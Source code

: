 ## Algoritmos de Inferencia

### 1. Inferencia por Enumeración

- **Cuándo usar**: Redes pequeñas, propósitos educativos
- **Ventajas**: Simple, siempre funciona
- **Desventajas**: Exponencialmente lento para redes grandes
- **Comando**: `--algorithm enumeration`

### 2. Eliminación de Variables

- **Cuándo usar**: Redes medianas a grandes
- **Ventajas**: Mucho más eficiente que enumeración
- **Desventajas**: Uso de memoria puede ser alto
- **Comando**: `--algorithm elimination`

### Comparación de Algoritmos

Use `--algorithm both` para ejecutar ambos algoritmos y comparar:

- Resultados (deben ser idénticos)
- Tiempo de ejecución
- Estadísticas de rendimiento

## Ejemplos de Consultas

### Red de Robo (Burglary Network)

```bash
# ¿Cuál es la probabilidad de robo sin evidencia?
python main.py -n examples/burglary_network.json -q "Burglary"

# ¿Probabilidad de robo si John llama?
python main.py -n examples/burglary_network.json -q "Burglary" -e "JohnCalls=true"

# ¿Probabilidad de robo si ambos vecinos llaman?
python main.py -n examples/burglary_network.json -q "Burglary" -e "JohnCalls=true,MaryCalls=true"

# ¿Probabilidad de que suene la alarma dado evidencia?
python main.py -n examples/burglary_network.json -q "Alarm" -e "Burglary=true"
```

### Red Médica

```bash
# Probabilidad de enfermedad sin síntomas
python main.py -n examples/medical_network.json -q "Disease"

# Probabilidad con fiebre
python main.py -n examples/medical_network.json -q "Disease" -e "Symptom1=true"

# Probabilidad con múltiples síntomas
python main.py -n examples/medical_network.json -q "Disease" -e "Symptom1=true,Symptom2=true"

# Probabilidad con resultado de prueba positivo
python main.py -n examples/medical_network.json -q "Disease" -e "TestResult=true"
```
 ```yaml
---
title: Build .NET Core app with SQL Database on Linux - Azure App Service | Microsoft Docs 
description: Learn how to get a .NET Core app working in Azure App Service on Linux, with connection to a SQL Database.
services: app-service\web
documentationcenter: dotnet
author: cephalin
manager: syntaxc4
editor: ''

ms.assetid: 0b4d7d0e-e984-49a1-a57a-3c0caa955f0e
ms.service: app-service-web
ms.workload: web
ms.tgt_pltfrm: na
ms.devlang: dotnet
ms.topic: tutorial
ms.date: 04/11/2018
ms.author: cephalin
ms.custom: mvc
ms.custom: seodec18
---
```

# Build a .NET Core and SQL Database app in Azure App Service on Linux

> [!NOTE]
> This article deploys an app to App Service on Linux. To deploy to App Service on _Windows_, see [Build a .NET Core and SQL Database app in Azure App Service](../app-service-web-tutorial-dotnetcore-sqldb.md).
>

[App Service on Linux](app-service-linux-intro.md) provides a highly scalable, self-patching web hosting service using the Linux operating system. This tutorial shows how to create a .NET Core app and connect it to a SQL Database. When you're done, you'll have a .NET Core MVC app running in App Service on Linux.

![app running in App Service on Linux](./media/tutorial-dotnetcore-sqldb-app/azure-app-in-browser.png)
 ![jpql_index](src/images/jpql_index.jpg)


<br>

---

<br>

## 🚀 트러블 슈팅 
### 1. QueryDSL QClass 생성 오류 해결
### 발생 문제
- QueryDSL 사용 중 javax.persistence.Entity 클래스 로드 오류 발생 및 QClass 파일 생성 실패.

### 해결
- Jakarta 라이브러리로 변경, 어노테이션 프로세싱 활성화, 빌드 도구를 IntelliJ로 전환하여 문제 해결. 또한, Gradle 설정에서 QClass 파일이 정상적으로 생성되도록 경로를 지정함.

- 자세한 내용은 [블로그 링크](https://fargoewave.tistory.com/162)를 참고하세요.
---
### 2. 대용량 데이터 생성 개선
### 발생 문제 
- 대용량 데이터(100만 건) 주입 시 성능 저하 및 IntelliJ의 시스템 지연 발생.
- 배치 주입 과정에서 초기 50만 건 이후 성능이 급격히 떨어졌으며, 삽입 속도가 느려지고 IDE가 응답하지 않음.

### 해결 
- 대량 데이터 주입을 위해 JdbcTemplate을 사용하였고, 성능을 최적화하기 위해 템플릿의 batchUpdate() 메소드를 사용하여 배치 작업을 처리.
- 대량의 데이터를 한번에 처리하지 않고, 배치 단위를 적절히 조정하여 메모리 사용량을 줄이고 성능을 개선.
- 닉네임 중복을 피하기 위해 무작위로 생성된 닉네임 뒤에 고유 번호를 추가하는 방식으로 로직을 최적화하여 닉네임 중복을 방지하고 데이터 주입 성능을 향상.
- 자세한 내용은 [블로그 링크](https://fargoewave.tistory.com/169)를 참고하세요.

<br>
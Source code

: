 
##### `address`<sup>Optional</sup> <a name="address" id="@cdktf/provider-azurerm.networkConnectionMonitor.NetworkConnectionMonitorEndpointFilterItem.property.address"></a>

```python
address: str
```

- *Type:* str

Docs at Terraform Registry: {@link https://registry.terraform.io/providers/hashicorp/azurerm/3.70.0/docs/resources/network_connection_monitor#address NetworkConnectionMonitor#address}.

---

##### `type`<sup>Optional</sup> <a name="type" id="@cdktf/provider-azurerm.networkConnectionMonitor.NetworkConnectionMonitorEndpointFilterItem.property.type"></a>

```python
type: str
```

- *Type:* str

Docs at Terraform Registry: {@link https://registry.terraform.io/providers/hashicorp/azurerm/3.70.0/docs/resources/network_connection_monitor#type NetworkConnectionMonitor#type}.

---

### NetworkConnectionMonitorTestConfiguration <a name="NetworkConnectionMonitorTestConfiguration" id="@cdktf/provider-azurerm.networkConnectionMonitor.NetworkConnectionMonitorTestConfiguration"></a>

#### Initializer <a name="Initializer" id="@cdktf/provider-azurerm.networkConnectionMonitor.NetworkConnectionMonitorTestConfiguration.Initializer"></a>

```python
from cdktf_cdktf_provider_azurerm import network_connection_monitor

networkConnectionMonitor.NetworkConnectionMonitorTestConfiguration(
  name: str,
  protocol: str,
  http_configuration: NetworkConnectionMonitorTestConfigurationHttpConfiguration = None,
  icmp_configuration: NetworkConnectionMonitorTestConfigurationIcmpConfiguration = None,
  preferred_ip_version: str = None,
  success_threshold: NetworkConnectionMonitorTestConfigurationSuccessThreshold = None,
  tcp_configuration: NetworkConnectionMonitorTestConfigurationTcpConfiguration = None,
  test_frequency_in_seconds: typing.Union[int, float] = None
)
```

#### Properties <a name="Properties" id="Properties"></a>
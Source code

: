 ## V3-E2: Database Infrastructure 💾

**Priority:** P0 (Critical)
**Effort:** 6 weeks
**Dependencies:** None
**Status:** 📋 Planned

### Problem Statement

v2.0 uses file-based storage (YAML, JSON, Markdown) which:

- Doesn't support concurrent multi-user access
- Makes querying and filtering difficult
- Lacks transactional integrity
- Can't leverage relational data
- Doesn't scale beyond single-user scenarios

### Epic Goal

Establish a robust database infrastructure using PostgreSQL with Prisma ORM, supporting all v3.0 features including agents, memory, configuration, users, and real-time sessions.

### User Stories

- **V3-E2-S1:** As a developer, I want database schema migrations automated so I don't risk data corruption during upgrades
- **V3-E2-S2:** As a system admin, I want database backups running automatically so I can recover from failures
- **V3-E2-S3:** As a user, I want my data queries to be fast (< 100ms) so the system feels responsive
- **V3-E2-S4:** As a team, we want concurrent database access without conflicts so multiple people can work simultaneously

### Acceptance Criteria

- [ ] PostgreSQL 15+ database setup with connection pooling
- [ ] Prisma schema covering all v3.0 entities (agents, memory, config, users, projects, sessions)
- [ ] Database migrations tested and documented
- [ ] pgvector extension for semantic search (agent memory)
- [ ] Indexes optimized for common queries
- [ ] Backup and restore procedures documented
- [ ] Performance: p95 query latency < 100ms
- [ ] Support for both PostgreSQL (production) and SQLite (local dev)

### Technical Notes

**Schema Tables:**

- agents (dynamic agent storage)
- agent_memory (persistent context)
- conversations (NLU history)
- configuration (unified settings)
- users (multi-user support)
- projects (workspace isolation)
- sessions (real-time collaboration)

_ _ _ _ _

Work item:
Please go through the material and return each line where the word "concurrent" appears.

Completed exercise:
- Doesn't support concurrent multi-user access
- **V3-E2-S4:** As a team, we want concurrent database access without conflicts so multiple people can work simultaneously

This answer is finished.